VIH/SIDA : Le dépistage... pour donner ses chances à la vie

23 novembre 2004

Trois associations de lutte contre le SIDA proposent pour cette fin d’année une campagne grand public sur le dépistage du VIH. Du 18 novembre au 5 décembre, spots télé et radio, en français et en créole, affiches et panneaux publicitaires, rencontres dans les établissements scolaires vont tenter d’interpeller tout le monde : ’Toute personne doit être considérée comme séropositive jusqu’à preuve du contraire’, estiment les promoteurs de la campagne. Se soucier de cette “preuve” est selon eux un acte de civisme pour arrêter la maladie.

(Page 6)

"Chaque personne devrait faire un test au moins une fois dans sa vie", a expliqué hier Catherine Gaud, présidente de l’association RIVE, dans la présentation de la campagne de dépistage soutenue conjointement par Sid’aventure et par l’Association réunionnaise de prévention du SIDA.
La précédente campagne de dépistage a eu lieu il y a huit ans dans notre île. Celle-ci mobilise un nombre important de supports, s’adresse à tous - y compris aux sourds et malentendants - à des personnes de toutes catégories sociales, toutes origines, de tous âges et peut-être tout spécialement à ceux et celles qui pensent que "ça n’arrive qu’aux autres", ou qui oublient que la maladie est rémanente - c’est-à-dire qu’elle peut se déclarer dix, quinze ou vingt, vingt-cinq ans après avoir été contractée.
"Il ne faut pas regarder uniquement la situation que chacun vit au présent.
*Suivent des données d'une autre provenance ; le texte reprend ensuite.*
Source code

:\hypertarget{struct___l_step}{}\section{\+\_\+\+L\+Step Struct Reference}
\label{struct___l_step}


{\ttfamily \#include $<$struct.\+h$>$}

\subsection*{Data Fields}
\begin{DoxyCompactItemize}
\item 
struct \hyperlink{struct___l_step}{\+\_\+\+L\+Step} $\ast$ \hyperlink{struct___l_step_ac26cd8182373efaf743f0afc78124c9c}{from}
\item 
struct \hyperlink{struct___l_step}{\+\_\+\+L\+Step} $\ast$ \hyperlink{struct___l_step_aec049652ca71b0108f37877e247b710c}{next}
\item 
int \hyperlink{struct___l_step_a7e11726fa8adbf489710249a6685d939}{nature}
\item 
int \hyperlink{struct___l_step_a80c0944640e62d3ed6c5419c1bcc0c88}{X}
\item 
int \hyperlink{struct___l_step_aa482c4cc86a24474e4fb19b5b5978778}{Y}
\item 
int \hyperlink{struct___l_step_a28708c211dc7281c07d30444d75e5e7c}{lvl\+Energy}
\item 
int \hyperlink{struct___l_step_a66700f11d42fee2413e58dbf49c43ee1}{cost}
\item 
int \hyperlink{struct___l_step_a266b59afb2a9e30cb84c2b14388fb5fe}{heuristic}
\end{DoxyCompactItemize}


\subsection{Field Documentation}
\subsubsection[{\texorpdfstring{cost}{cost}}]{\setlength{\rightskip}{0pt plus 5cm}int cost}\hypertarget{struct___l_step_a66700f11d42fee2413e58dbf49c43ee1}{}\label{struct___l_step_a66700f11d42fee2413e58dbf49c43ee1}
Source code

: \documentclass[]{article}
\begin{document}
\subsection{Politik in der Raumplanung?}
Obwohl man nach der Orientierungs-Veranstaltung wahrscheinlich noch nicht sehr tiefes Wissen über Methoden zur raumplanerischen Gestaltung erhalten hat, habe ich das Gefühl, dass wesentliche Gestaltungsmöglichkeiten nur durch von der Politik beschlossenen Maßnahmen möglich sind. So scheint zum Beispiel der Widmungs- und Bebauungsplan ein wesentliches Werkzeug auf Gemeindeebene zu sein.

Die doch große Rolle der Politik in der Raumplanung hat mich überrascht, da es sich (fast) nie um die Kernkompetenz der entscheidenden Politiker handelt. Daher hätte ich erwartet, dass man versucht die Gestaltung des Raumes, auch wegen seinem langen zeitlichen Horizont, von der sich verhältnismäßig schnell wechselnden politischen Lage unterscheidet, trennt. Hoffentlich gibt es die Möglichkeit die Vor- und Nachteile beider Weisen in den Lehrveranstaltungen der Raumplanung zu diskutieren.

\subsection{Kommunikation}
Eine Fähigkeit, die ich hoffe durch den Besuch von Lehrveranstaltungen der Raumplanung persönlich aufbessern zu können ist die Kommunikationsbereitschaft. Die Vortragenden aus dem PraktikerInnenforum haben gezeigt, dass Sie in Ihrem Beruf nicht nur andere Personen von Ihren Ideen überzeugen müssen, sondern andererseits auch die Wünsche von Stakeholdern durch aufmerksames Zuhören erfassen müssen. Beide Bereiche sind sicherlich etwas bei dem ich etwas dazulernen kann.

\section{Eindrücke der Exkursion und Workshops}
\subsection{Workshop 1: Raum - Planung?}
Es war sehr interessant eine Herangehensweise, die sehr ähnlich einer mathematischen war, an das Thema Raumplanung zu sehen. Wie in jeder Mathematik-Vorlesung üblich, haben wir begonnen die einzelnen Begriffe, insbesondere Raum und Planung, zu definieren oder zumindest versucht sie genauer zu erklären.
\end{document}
Le père de famille de 45 ans, fidèle, à relation stable peut présenter autant de risque qu’un autre", ajoute Catherine Gaud, du service immunologie de l’hôpital de Bellepierre.
Jean-Michel Jobart, président de Sid’aventure et Xavier Larmurier, vice-président de l’ARPS (association pour la prévention du SIDA) insistent à leur tour sur ce qui fait obstacle au dépistage : la peur de la mort bien sûr, mais aussi la peur d’être “discriminés” et submergés par la déchéance sociale. Peut-être aussi la peur de savoir et de “vivre avec” si le dépistage est positif. Cette dernière crainte s’estompe "au bout de deux ou trois mois", selon Catherine Gaud, qui insiste sur les moyens dont on dispose, à La Réunion, pour faire reculer la maladie et la mort.
"Dans les pays développés, on ne meurt plus du SIDA si l’on se fait dépister à temps et si l’on se soigne. Prévenir... c’est se prémunir, pour ne pas partir trop tôt", ajoute le médecin de Réunion Immunodéprimés, Vivre et Écouter (RIVE). Si chacun admet qu’un dépistage, c’est juste une prise de sang "pour savoir quel est son statut vis-à-vis du VIH", il est possible de faire reculer d’autant la discrimination dont souffrent les personnes vivant avec le VIH.
"Tout le monde a le profil pour se faire dépister ; surtout les personnes hétérosexuelles, âgées de 40 ans en moyenne et n’ayant jamais quitté La Réunion", poursuit le médecin de Bellepierre.
Pour les promoteurs de cette nouvelle campagne, le plus grand danger - et parfois les plus grands drames, personnels ou familiaux - sont chez ceux qui pensent qu’ils ne sont pas concernés. Et Catherine Gaud d’insister : "se faire dépister est un acte de civisme, de bonne hygiène de santé publique".

P. David


Où se faire dépister ?

Sida Info service : 0.800.840.800 (anonyme et gratuit)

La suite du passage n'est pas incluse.